— Exercise goal —
Restate all entries exactly.
BEGIN Information shown
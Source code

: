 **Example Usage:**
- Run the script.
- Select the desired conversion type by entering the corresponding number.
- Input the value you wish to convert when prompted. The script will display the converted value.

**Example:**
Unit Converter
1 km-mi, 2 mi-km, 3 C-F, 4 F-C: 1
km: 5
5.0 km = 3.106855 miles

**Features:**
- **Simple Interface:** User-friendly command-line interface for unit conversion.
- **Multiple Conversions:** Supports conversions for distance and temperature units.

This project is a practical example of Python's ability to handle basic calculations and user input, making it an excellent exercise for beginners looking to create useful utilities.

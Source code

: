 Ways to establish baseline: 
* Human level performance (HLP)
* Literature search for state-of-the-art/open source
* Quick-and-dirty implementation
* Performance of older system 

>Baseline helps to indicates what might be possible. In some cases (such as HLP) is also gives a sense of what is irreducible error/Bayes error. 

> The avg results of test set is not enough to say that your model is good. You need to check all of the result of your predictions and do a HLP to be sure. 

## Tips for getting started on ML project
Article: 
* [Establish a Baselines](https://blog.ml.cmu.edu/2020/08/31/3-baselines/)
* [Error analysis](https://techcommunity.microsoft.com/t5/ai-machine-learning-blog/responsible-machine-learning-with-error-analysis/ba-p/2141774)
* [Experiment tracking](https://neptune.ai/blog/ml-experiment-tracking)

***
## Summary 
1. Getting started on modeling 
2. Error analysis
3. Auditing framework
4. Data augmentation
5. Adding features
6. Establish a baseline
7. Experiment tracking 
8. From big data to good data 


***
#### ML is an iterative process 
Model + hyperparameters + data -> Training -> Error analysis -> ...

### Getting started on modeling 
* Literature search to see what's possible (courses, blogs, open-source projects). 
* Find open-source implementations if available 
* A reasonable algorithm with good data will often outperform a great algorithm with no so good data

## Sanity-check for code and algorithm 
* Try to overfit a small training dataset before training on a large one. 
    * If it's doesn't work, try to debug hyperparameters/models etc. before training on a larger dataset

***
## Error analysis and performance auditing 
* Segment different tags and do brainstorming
END Information shown
— Completed exercise —
Source code

: **Example Usage:**
- Run the script.
- Select the desired conversion type by entering the corresponding number.
- Input the value you wish to convert when prompted. The script will display the converted value.

**Example:**
Unit Converter
1 km-mi, 2 mi-km, 3 C-F, 4 F-C: 1
km: 5
5.0 km = 3.106855 miles

**Features:**
- **Simple Interface:** User-friendly command-line interface for unit conversion.
- **Multiple Conversions:** Supports conversions for distance and temperature units.

This project is a practical example of Python's ability to handle basic calculations and user input, making it an excellent exercise for beginners looking to create useful utilities.

Source code

: Ways to establish baseline: 
* Human level performance (HLP)
* Literature search for state-of-the-art/open source
* Quick-and-dirty implementation
* Performance of older system 

>Baseline helps to indicates what might be possible. In some cases (such as HLP) is also gives a sense of what is irreducible error/Bayes error. 

> The avg results of test set is not enough to say that your model is good. You need to check all of the result of your predictions and do a HLP to be sure. 

## Tips for getting started on ML project
Article: 
* [Establish a Baselines](https://blog.ml.cmu.edu/2020/08/31/3-baselines/)
* [Error analysis](https://techcommunity.microsoft.com/t5/ai-machine-learning-blog/responsible-machine-learning-with-error-analysis/ba-p/2141774)
* [Experiment tracking](https://neptune.ai/blog/ml-experiment-tracking)

***
## Summary 
1. Getting started on modeling 
2. Error analysis
3. Auditing framework
4. Data augmentation
5. Adding features
6. Establish a baseline
7. Experiment tracking 
8. From big data to good data 


***
#### ML is an iterative process 
Model + hyperparameters + data -> Training -> Error analysis -> ...

### Getting started on modeling 
* Literature search to see what's possible (courses, blogs, open-source projects). 
* Find open-source implementations if available 
* A reasonable algorithm with good data will often outperform a great algorithm with no so good data

## Sanity-check for code and algorithm 
* Try to overfit a small training dataset before training on a large one. 
    * If it's doesn't work, try to debug hyperparameters/models etc. before training on a larger dataset

***
## Error analysis and performance auditing 
* Segment different tags and do brainstorming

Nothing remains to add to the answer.